放課後、二階の視聴覚室に足を踏み入れた直後、汐音が口を開いた。

テストの点が悪かった理由を聞いているのだろうとさすがの悠希でも察した。


「あー、テストの前日に夜遅くまで本を読んでてな、頭が回らなかった」


汐音の整った美貌が目に飛び込んできて悠希は軽く目を逸らしながら、頭をかいた。

実際、テストの点が悪い理由は眠すぎて頭が回らなかっただけだ。

軽く小テストを見返して分かったが、頭がしっかり回っていれば軽く8割は解けたと思う。


「そんなことだろうと思ったわ」


全く矢城君はとでも言いたげな生温かい視線にいたたまれなくなる。

面倒事を押し付けられたというのに、汐音はどことなく嬉しそうだ。


「柏木は嬉しそうだな」

「別に嬉しくはないのだけど」


そうは言いつつも、汐音は嬉しそうな表情を浮かべている。


「とりあえず、いつも通り数学からでいいかしら?」

「怒らないんだな」

「矢城君が勉強頑張っているのは分かってるから」


自分より努力している汐音に頑張りが認められたのが気恥ずかしくて、悠希は汐音に反撃することにした。

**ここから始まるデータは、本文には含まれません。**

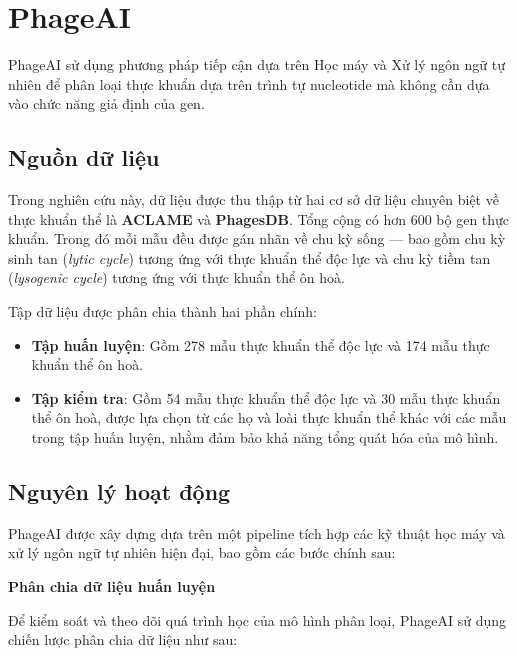 \section{PhageAI}

PhageAI\cite{tynecki2020phageai} sử dụng phương pháp tiếp cận dựa trên Học máy và Xử lý ngôn ngữ tự nhiên để phân loại thực khuẩn dựa trên trình tự nucleotide mà không cần dựa vào chức năng giả định của gen.

\subsection{Nguồn dữ liệu}

Trong nghiên cứu này, dữ liệu được thu thập từ hai cơ sở dữ liệu chuyên biệt về thực khuẩn thể là \textbf{ACLAME} và \textbf{PhagesDB}. Tổng cộng có hơn 600 bộ gen thực khuẩn. Trong đó mỗi mẫu đều được gán nhãn về chu kỳ sống — bao gồm chu kỳ sinh tan (\textit{lytic cycle}) tương ứng với thực khuẩn thể độc lực và chu kỳ tiềm tan (\textit{lysogenic cycle}) tương ứng với thực khuẩn thể ôn hoà.

Tập dữ liệu được phân chia thành hai phần chính:

\begin{itemize}
\item \textbf{Tập huấn luyện}: Gồm 278 mẫu thực khuẩn thể độc lực và 174 mẫu thực khuẩn thể ôn hoà.
\item \textbf{Tập kiểm tra}: Gồm 54 mẫu thực khuẩn thể độc lực và 30 mẫu thực khuẩn thể ôn hoà, được lựa chọn từ các họ và loài thực khuẩn thể khác với các mẫu trong tập huấn luyện, nhằm đảm bảo khả năng tổng quát hóa của mô hình.
\end{itemize}

\subsection{Nguyên lý hoạt động}

PhageAI được xây dựng dựa trên một pipeline tích hợp các kỹ thuật học máy và xử lý ngôn ngữ tự nhiên hiện đại, bao gồm các bước chính sau:

\textbf{Phân chia dữ liệu huấn luyện}

Để kiểm soát và theo dõi quá trình học của mô hình phân loại, PhageAI sử dụng chiến lược phân chia dữ liệu như sau:

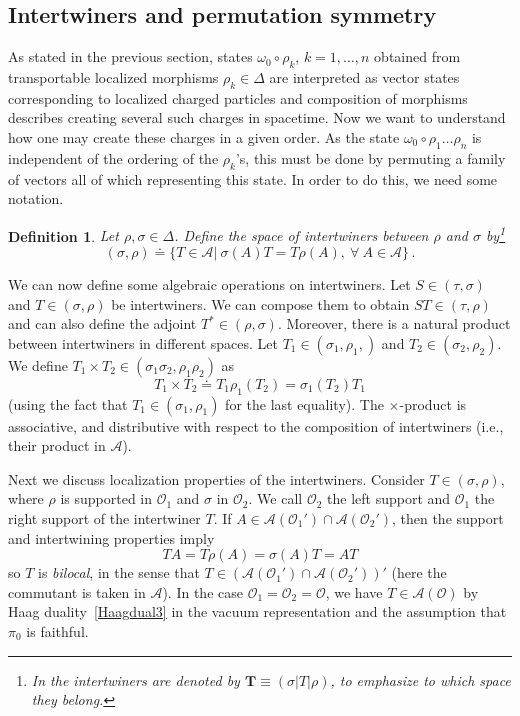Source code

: \documentclass[12pt,a4paper]{article}
\newcommand{\1}{\mathds{1}}                         %
\newcommand{\Ocal}{\mathcal{O}}
\newcommand{\Ac}{{\mathcal{A}}}
\newtheorem{df}[theorem]{Definition}}
\begin{document}
\subsection{Intertwiners and permutation symmetry}\label{sec:intertwiners}
As stated in the previous section, states $\omega_0\circ \rho_k$, $k=1,\dots,n$ obtained from transportable localized morphisms $\rho_k\in \Delta$ are interpreted as vector states corresponding to localized charged particles and composition of morphisms describes creating several such charges in spacetime. Now we want to understand how one may create these charges in a given order. As the state $\omega_0\circ\rho_1\dots \rho_n$ is independent of the ordering of the $\rho_k$'s, this must be done by permuting a family of vectors all of which representing this state. In order to do this, we need some notation.

\begin{df}
	Let $\rho,\sigma\in\Delta$. Define the space of \emph{intertwiners} between $\rho$ and $\sigma$ by\footnote{In \cite{DHR3,DHR4} the intertwiners are denoted by $\mathbf{T}\equiv (\sigma|T|\rho)$, to emphasize to which space they belong.}
	\[
	(\sigma,\rho)\doteq \{T\in\Ac|\ \sigma(A) T=T\rho(A),~\forall~A\in\Ac\}\,.
	\]
\end{df}
We can now define some algebraic operations on intertwiners. Let $S\in (\tau,\sigma)$ and $T\in (\sigma,\rho)$ be intertwiners. We can compose them to obtain $ST\in(\tau,\rho)$ and can also define the adjoint $T^*\in(\rho,\sigma)$. Moreover, there is a natural product between intertwiners in different spaces. Let $T_1\in (\sigma_1,\rho_1,)$ and $T_2\in (\sigma_2,\rho_2)$. We define $ T_1\times T_2\in (\sigma_1\sigma_2,\rho_1\rho_2)$ as
\[
T_1\times T_2\doteq T_1\rho_1(T_2)=\sigma_1(T_2)T_1
\]
(using the fact that $T_1\in (\sigma_1,\rho_1)$ for the last equality).
The $\times$-product is associative, and distributive with respect to the composition of intertwiners (i.e., their product in $\Ac$).

Next we discuss localization properties of the intertwiners.
Consider $T\in(\sigma,\rho)$, where $\rho$ is supported in $\Ocal_1$ and $\sigma$ in $\Ocal_2$. We call $\Ocal_2$ the left support and $\Ocal_1$ the right support of the intertwiner $T$. 
If $A\in \Ac(\Ocal_1')\cap\Ac(\Ocal_2')$, then the support and intertwining properties imply
\[
TA = T\rho(A)= \sigma(A)T = AT
\]
so $T$ is \emph{bilocal}, in the sense that $T\in(\Ac(\Ocal_1')\cap\Ac(\Ocal_2'))'$ (here the commutant is taken in $\Ac$). In the case $\Ocal_1=\Ocal_2=\Ocal$, we have $T\in\Ac(\Ocal)$ by Haag duality~\eqref{Haagdual3} in the vacuum representation and the assumption that $\pi_0$ is faithful.
 
\end{document}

「俺も柏木が頑張っているの、ちゃんと、分かってるぞ」


悠希の反撃に今度は汐音が顔を赤らめて視線を逸らした。

他人に頑張りを褒められるのが気恥ずかしいというのが、汐音にも分かってもらえたのだろう。


「コホン、とにかく、数学から勉強しましょう」


汐音が気恥ずかしさを紛らわすように一度、咳ばらいをした後、悠希と汐音、二人だけの勉強会は始まった。


「柏木、この問題この解き方であってるか?」

「ええ、あってるわ」


勉強会は問題なく進んでいた。

悠希が分からない問題があれば、汐音に質問し、間違っていれば汐音が解法を教える。

その繰り返し。

汐音に普段から教えてもらっていることもあって、悠希も苦手な数学や英語の問題を少しづつだが、解けるようになってきた。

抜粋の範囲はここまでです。